Walton v. State

404 So. 2d 776 (1981)

Leroy WALTON, Appellant,
v.
STATE of Florida, Appellee.

No. WW-244.

District Court of Appeal of Florida, First District.

September 24, 1981. Rehearing Denied November 5, 1981.

*777 Michael E. Allen, Public Defender, and Michael M. Corin and Thomas Presnell, Jr., Asst. Public Defenders, for appellant.

Jim Smith, Atty. Gen., and Raymond L. Marky, Asst. Atty. Gen., for appellee.

SHAW, Judge.

The appellant challenges his conviction for grand and petty theft on the grounds that the court erred in denying his motion to suppress evidence and in refusing to dismiss the information against him.

Officer Barbour, on May 21, 1979, as a follow-up to an anonymous tip, set up surveillance of a duplex in which the appellant resided. While waiting for a back-up unit to arrive, the officer observed the appellant drive away. Barbour approached the duplex and was able to look through the door and observe a female occupant and a three-piece shelving unit fitting the description of a unit recently stolen from Dean Construction Company. The appellant was arrested and placed in the Alachua County Adult Detention Center. On May 31, 1979, while appellant was still in the Center, Officer Barbour returned to the premises with a search warrant. Entry was gained to the duplex by use of a key supplied by either Mr. Egon Klementi, the owner of the apartment complex, or a third party. Mr. Klementi took the officers to the rear of the duplex and unlocked a shed. The appellant was charged and convicted for theft of items found in the duplex and shed.

The conviction must be reversed. Knowledge and intent are essential elements of the offense charged. The State has attempted to obviate its burden of proof by its reliance upon the rule that possession of recently stolen goods carries with it the inference that the possessor is the guilty taker. State v. Young, 217 So. 2d 567 (Fla. 1968). The position taken by the State ignores the restrictive nature of the rule. The inference of guilty taking that accompanies the possession of recently stolen goods is limited by the further requirement that possession be personal, that it involve a distinct and conscious assertion of possession by the accused, and that possession must be exclusive. Griffin v. State, 370 So. 2d 860 (Fla. 1st DCA 1979).

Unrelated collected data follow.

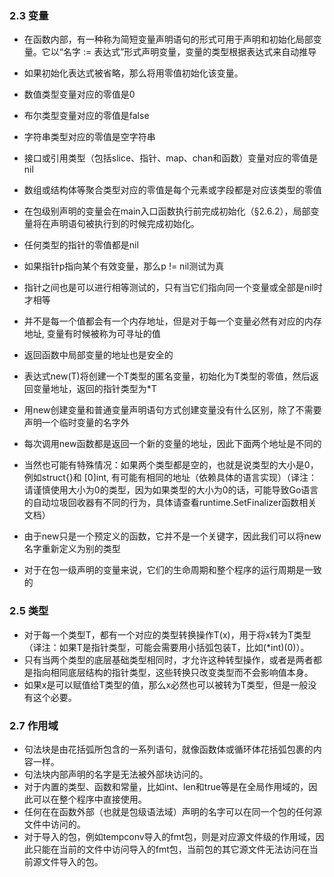 ### 2.3 变量

- 在函数内部，有一种称为简短变量声明语句的形式可用于声明和初始化局部变量。它以“名字 := 表达式”形式声明变量，变量的类型根据表达式来自动推导
- 如果初始化表达式被省略，那么将用零值初始化该变量。
- 数值类型变量对应的零值是0
- 布尔类型变量对应的零值是false
- 字符串类型对应的零值是空字符串
- 接口或引用类型（包括slice、指针、map、chan和函数）变量对应的零值是nil
- 数组或结构体等聚合类型对应的零值是每个元素或字段都是对应该类型的零值
- 在包级别声明的变量会在main入口函数执行前完成初始化（§2.6.2），局部变量将在声明语句被执行到的时候完成初始化。
- 任何类型的指针的零值都是nil

- 如果指针p指向某个有效变量，那么p != nil测试为真
- 指针之间也是可以进行相等测试的，只有当它们指向同一个变量或全部是nil时才相等
- 并不是每一个值都会有一个内存地址，但是对于每一个变量必然有对应的内存地址, 变量有时候被称为可寻址的值
- 返回函数中局部变量的地址也是安全的

- 表达式new(T)将创建一个T类型的匿名变量，初始化为T类型的零值，然后返回变量地址，返回的指针类型为*T
- 用new创建变量和普通变量声明语句方式创建变量没有什么区别，除了不需要声明一个临时变量的名字外
- 每次调用new函数都是返回一个新的变量的地址，因此下面两个地址是不同的
- 当然也可能有特殊情况：如果两个类型都是空的，也就是说类型的大小是0，例如struct{}和 [0]int, 有可能有相同的地址（依赖具体的语言实现）（译注：请谨慎使用大小为0的类型，因为如果类型的大小为0的话，可能导致Go语言的自动垃圾回收器有不同的行为，具体请查看runtime.SetFinalizer函数相关文档）
- 由于new只是一个预定义的函数，它并不是一个关键字，因此我们可以将new名字重新定义为别的类型

- 对于在包一级声明的变量来说，它们的生命周期和整个程序的运行周期是一致的


### 2.5 类型

- 对于每一个类型T，都有一个对应的类型转换操作T(x)，用于将x转为T类型（译注：如果T是指针类型，可能会需要用小括弧包装T，比如(*int)(0)）。
- 只有当两个类型的底层基础类型相同时，才允许这种转型操作，或者是两者都是指向相同底层结构的指针类型，这些转换只改变类型而不会影响值本身。
- 如果x是可以赋值给T类型的值，那么x必然也可以被转为T类型，但是一般没有这个必要。


### 2.7 作用域
- 句法块是由花括弧所包含的一系列语句，就像函数体或循环体花括弧包裹的内容一样。
- 句法块内部声明的名字是无法被外部块访问的。
- 对于内置的类型、函数和常量，比如int、len和true等是在全局作用域的，因此可以在整个程序中直接使用。
- 任何在在函数外部（也就是包级语法域）声明的名字可以在同一个包的任何源文件中访问的。
- 对于导入的包，例如tempconv导入的fmt包，则是对应源文件级的作用域，因此只能在当前的文件中访问导入的fmt包，当前包的其它源文件无法访问在当前源文件导入的包。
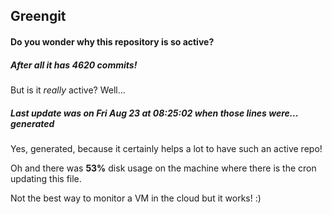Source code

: ## Greengit

#### Do you wonder why this repository is so active?

##### After all it has 4620 commits!

But is it *really* active? Well...

##### Last update was on Fri Aug 23 at 08:25:02 when those lines were... generated

Yes, generated, because it certainly helps a lot to have such an active repo!

Oh and there was **53%** disk usage on the machine
where there is the cron updating this file.

Not the best way to monitor a VM in the cloud but it works! :)
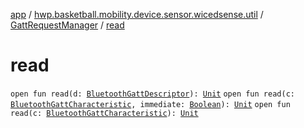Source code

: [app](../../index.md) / [hwp.basketball.mobility.device.sensor.wicedsense.util](../index.md) / [GattRequestManager](index.md) / [read](.)

# read

`open fun read(d: `[`BluetoothGattDescriptor`](https://developer.android.com/reference/android/bluetooth/BluetoothGattDescriptor.html)`): `[`Unit`](https://kotlinlang.org/api/latest/jvm/stdlib/kotlin/-unit/index.html)
`open fun read(c: `[`BluetoothGattCharacteristic`](https://developer.android.com/reference/android/bluetooth/BluetoothGattCharacteristic.html)`, immediate: `[`Boolean`](https://kotlinlang.org/api/latest/jvm/stdlib/kotlin/-boolean/index.html)`): `[`Unit`](https://kotlinlang.org/api/latest/jvm/stdlib/kotlin/-unit/index.html)
`open fun read(c: `[`BluetoothGattCharacteristic`](https://developer.android.com/reference/android/bluetooth/BluetoothGattCharacteristic.html)`): `[`Unit`](https://kotlinlang.org/api/latest/jvm/stdlib/kotlin/-unit/index.html)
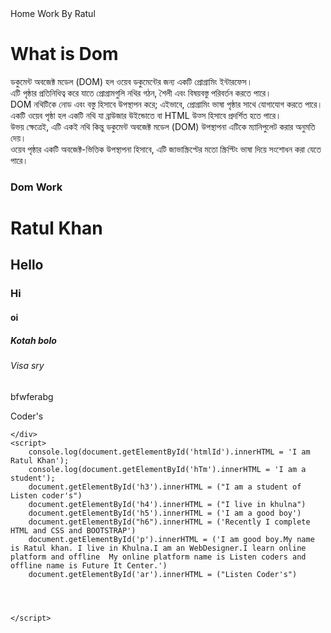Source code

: <!DOCTYPE html>
<html lang="en">

<head>
    <meta charset="UTF-8">
    <meta http-equiv="X-UA-Compatible" content="IE=edge">
    <meta name="viewport" content="width=device-width, initial-scale=1.0">
    <title>JS DOM</title>
</head>
<style>
    a {
        text-decoration: none;
    }
</style>

<body>
    Home Work By Ratul
    <h1>What is Dom</h1>
    ডকুমেন্ট অবজেক্ট মডেল (DOM) হল ওয়েব ডকুমেন্টের জন্য একটি প্রোগ্রামিং ইন্টারফেস। <br> এটি পৃষ্ঠার প্রতিনিধিত্ব করে
    যাতে প্রোগ্রামগুলি নথির গঠন,
    শৈলী এবং বিষয়বস্তু পরিবর্তন করতে পারে। <br>
    DOM নথিটিকে নোড এবং বস্তু হিসাবে উপস্থাপন করে; এইভাবে, প্রোগ্রামিং ভাষা পৃষ্ঠার সাথে যোগাযোগ করতে পারে। <br>
    একটি ওয়েব পৃষ্ঠা হল একটি নথি যা ব্রাউজার উইন্ডোতে বা HTML উত্স হিসাবে প্রদর্শিত হতে পারে। <br> উভয় ক্ষেত্রেই,
    এটি একই নথি কিন্তু ডকুমেন্ট অবজেক্ট মডেল (DOM) উপস্থাপনা এটিকে ম্যানিপুলেট করার অনুমতি দেয়। <br> ওয়েব পৃষ্ঠার
    একটি অবজেক্ট-ভিত্তিক উপস্থাপনা হিসাবে, এটি জাভাস্ক্রিপ্টের মতো স্ক্রিপ্টিং ভাষা দিয়ে সংশোধন করা যেতে পারে। <br>
    <div>
        <h3> Dom Work</h3>
        <h1 id="htmlId">Ratul Khan</h1>
        <h2 id="hTm">Hello</h2>
        <h3 id="h3">Hi </h3>
        <h4 id="h4">oi </h4>
        <h5 id="h5"> Kotah bolo</h5>
        <h6 id="h6">Visa sry</h6>
        <p id="p">bfwferabg</p>
        <a href="WWW.listen Coder's.com" id="ar"> Coder's</a>

    </div>
    <script>
        console.log(document.getElementById('htmlId').innerHTML = 'I am Ratul Khan');
        console.log(document.getElementById('hTm').innerHTML = 'I am a student');
        document.getElementById('h3').innerHTML = ("I am a student of Listen coder's")
        document.getElementById('h4').innerHTML = ("I live in khulna")
        document.getElementById('h5').innerHTML = ('I am a good boy')
        document.getElementById("h6").innerHTML = ('Recently I complete HTML and CSS and BOOTSTRAP')
        document.getElementById('p').innerHTML = ('I am good boy.My name is Ratul khan. I live in Khulna.I am an WebDesigner.I learn online platform and offline  My online platform name is Listen coders and offline name is Future It Center.')
        document.getElementById('ar').innerHTML = ("Listen Coder's")




    </script>
</body>

</html>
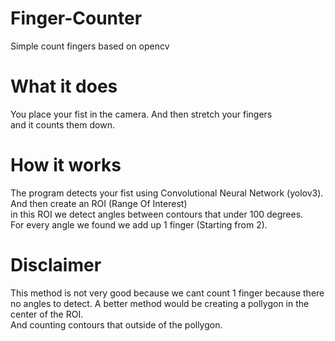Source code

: # Finger-Counter
Simple count fingers based on opencv


# What it does
You place your fist in the camera. And then stretch your fingers</br> and it counts them down.

# How it works
The program detects your fist using Convolutional Neural Network (yolov3). And then create an ROI (Range Of Interest)</br>
in this ROI we detect angles between contours that under 100 degrees.</br>
For every angle we found we add up 1 finger (Starting from 2). </br>

# Disclaimer
This method is not very good because we cant count 1 finger because there no angles to detect.
A better method would be creating a pollygon in the center of the ROI.</br>
And counting contours that outside of the pollygon.
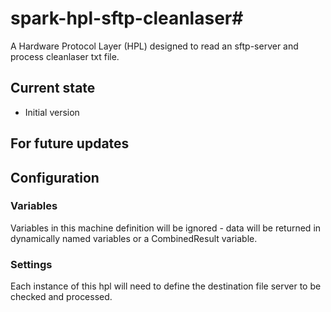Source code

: # spark-hpl-sftp-cleanlaser#
A Hardware Protocol Layer (HPL) designed to read an sftp-server and process cleanlaser txt file.

## Current state
 - Initial version

## For future updates

## Configuration

### Variables
Variables in this machine definition will be ignored - data will be returned in
dynamically named variables or a CombinedResult variable.

### Settings
Each instance of this hpl will need to define the destination file server to be checked and processed.
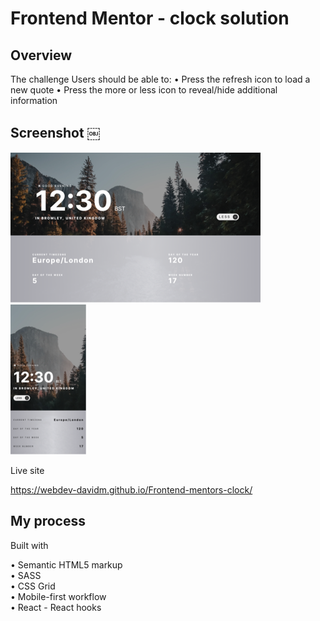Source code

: # Frontend Mentor - clock solution 


## Overview

The challenge Users should be able to: 
• Press the refresh icon to load a new
quote 
• Press the more or less icon to reveal/hide additional information

## Screenshot ￼

![](/public/images/screenshots/desktop1.png) ![](/public/images/screenshots/mobile1.png)

Live site

https://webdev-davidm.github.io/Frontend-mentors-clock/


## My process

Built with  <br />

• Semantic HTML5 markup   <br />
• SASS  <br />
• CSS Grid  <br />
• Mobile-first workflow   <br />
• React - React hooks  <br />
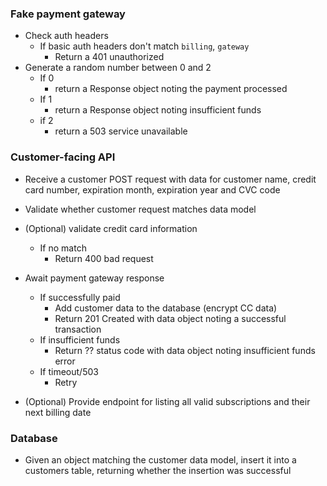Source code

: ### Fake payment gateway ###

- Check auth headers
    - If basic auth headers don't match `billing`, `gateway`
        - Return a 401 unauthorized
- Generate a random number between 0 and 2
    - If 0
        - return a Response object noting the payment processed
    - If 1
        - return a Response object noting insufficient funds
    - if 2
        - return a 503 service unavailable

### Customer-facing API ###

- Receive a customer POST request with data for customer name, credit card number, expiration month, expiration year and CVC code
- Validate whether customer request matches data model
- (Optional) validate credit card information
    - If no match
        - Return 400 bad request
- Await payment gateway response
    - If successfully paid
        - Add customer data to the database (encrypt CC data)
        - Return 201 Created with data object noting a successful transaction
    - If insufficient funds
        - Return ?? status code with data object noting insufficient funds error
    - If timeout/503
        - Retry

- (Optional) Provide endpoint for listing all valid subscriptions and their next billing date


### Database ###

- Given an object matching the customer data model, insert it into a customers table, returning whether the insertion was successful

The State agrees that the duplex in which the stolen items were found was leased to the appellant and two other named occupants, Sally Walton and Patti Elizabeth King. The shed was also shared jointly by the appellant and his landlord, Mr. Egon Klementi. The evidence does not show personal or exclusive possession in the appellant. Therefore, the inference of guilty taking does not accompany the State's case in this instance. Stripped of this inference, the State's proof was confined to evidence that stolen goods were found in premises in which the appellant enjoyed a joint possessory right, the value of the property and ownership in someone other than the appellant. With the removal of the inference of guilty taking the State's case against the appellant is purely circumstantial. While the crime of theft may be proved by circumstantial evidence, such evidence must be of sufficient probative force to support a legal inference of guilt beyond a reasonable doubt. The proof must not only be consistent with guilt, but also inconsistent *778 with a reasonable hypothesis of innocence. The State's proof in this instance does not rise to that level. The judgment appealed is reversed.

WENTWORTH, J., concurs.

WILLIAM C. OWEN, Jr., (Ret.), Associate Judge, dissenting without opinion.